The fourth complex is composed of cytochrome proteins c, a, and a3. This complex contains two heme groups (one in each of the two cytochromes, a, and a3) and three copper ions (a pair of CuA and one CuB in cytochrome a3). The cytochromes hold an oxygen molecule very tightly between the iron and copper ions until the oxygen is completely reduced by the gain of two electrons. The reduced oxygen then picks up two hydrogen ions from the surrounding medium to make water (H₂O). The removal of the hydrogen ions from the system contributes to the ion gradient that forms the foundation for the process that drives the ATP synthase.

ATP Synthase

The free energy from the series of redox reactions just described is used to pump hydrogen ions (protons) across the mitochondrial membrane. The uneven distribution of H+ ions across the membrane establishes both concentration and electrical gradients (thus, an electrochemical gradient), owing to the hydrogen ions’ positive charge and their aggregation on one side of the membrane.

If the membrane were continuously open to simple diffusion by the hydrogen ions, the ions would tend to diffuse back across into the matrix, driven by the concentrations producing their electrochemical gradient. Recall that many ions cannot diffuse through the nonpolar regions of phospholipid membranes without the aid of ion channels. Similarly, hydrogen ions in the matrix space can only pass through the inner mitochondrial membrane by an integral membrane protein called ATP synthase (Figure 2). This complex protein acts as a tiny generator, turned by the force of the hydrogen ions diffusing through it, down their electrochemical gradient. The turning of parts of this molecular machine facilitates the addition of a phosphate to ADP, forming ATP, using the potential energy of the hydrogen ion gradient.

Dinitrophenol (DNP) is an “uncoupler” that makes the inner mitochondrial membrane “leaky” to protons. It was used until 1938 as a weight-loss drug. What effect would you expect DNP to have on the change in pH across the inner mitochondrial membrane? Why do you think this might be an effective weight-loss drug?

ATP synthase (Figure 3) is used to generate 90 percent of the ATP made during aerobic glucose catabolism; it is also the method used in the light reactions of photosynthesis to harness the energy of sunlight. The production of ATP by harnessing the potential energy in the H⁺ gradient across the inner mitochondrial membrane is also called oxidative phosphorylation. The overall result of these reactions is the production of ATP from the energy of the electrons removed from hydrogen atoms. These atoms were originally part of a glucose molecule. At the end of the pathway, the electrons are used to reduce an oxygen molecule to oxygen ions. The extra electrons on the oxygen attract hydrogen ions (protons) from the surrounding medium, and water is formed. Thus, oxygen is the final electron acceptor in the electron transport chain.
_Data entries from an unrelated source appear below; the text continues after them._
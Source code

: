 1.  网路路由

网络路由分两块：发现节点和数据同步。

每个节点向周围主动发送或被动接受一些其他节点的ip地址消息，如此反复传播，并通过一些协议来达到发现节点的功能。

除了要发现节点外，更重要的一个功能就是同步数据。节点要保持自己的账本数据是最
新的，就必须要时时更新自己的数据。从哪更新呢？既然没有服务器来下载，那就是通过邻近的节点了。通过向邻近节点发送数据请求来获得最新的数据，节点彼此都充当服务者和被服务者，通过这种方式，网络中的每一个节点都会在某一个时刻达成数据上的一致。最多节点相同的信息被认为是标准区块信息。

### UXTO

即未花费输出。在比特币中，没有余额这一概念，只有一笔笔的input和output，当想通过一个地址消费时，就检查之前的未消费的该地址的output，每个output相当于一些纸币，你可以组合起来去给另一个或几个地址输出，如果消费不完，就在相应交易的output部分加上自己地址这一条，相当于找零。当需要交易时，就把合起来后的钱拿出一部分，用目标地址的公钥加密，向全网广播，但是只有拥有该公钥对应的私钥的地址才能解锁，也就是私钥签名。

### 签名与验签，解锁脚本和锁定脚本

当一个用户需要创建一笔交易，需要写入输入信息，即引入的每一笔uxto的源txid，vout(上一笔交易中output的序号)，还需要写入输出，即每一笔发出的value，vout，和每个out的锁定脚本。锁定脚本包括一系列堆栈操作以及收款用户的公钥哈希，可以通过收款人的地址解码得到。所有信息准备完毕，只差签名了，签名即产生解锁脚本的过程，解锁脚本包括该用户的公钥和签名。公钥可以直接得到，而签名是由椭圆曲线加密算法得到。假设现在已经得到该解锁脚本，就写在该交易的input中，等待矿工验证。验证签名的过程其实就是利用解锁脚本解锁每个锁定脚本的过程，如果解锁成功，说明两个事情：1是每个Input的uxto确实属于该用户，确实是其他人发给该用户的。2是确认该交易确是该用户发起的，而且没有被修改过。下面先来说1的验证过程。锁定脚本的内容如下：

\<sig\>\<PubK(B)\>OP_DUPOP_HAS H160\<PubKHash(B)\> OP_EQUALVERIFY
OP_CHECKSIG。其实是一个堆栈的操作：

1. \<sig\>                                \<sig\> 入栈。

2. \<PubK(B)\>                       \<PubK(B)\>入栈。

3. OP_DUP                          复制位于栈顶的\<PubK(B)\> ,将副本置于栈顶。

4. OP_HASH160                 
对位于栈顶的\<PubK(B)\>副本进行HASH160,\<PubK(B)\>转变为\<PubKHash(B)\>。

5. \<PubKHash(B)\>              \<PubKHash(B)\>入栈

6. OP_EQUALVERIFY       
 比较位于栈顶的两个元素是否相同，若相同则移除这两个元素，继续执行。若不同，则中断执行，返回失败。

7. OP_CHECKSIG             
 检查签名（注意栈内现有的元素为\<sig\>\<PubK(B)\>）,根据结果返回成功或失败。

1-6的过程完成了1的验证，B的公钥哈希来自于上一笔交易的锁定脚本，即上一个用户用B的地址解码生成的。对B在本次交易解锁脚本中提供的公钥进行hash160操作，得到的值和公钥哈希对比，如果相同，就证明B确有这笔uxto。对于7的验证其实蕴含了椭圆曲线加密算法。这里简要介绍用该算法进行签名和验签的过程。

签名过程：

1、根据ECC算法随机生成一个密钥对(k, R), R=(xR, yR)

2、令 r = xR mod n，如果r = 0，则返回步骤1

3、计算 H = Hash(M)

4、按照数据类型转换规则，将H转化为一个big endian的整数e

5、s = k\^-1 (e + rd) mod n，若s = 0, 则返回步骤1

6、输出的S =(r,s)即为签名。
Cyanide inhibits cytochrome c oxidase, a component of the electron transport chain. If cyanide poisoning occurs, would you expect the pH of the intermembrane space to increase or decrease? What effect would cyanide have on ATP synthesis?

ATP Yield

The number of ATP molecules generated from the catabolism of glucose varies. For example, the number of hydrogen ions that the electron transport chain complexes can pump through the membrane varies between species. Another factor that affects the yield of ATP molecules generated from glucose is the fact that intermediate compounds in these pathways are also used for other purposes. Glucose catabolism connects with the pathways that build or break down all other biochemical compounds in cells, and the result is somewhat messier than the ideal situations described thus far. For example, sugars other than glucose are fed into the glycolytic pathway for energy extraction. In addition, the five-carbon sugars that form nucleic acids are made from intermediates in glycolysis. Certain nonessential amino acids can be made from intermediates of both glycolysis and the citric acid cycle. Lipids, such as cholesterol and triglycerides, are also made from intermediates in these pathways, and both amino acids and triglycerides are broken down for energy through these pathways. Overall, in living systems, these pathways of glucose catabolism extract about 34 percent of the energy contained in glucose, with the remainder being released as heat.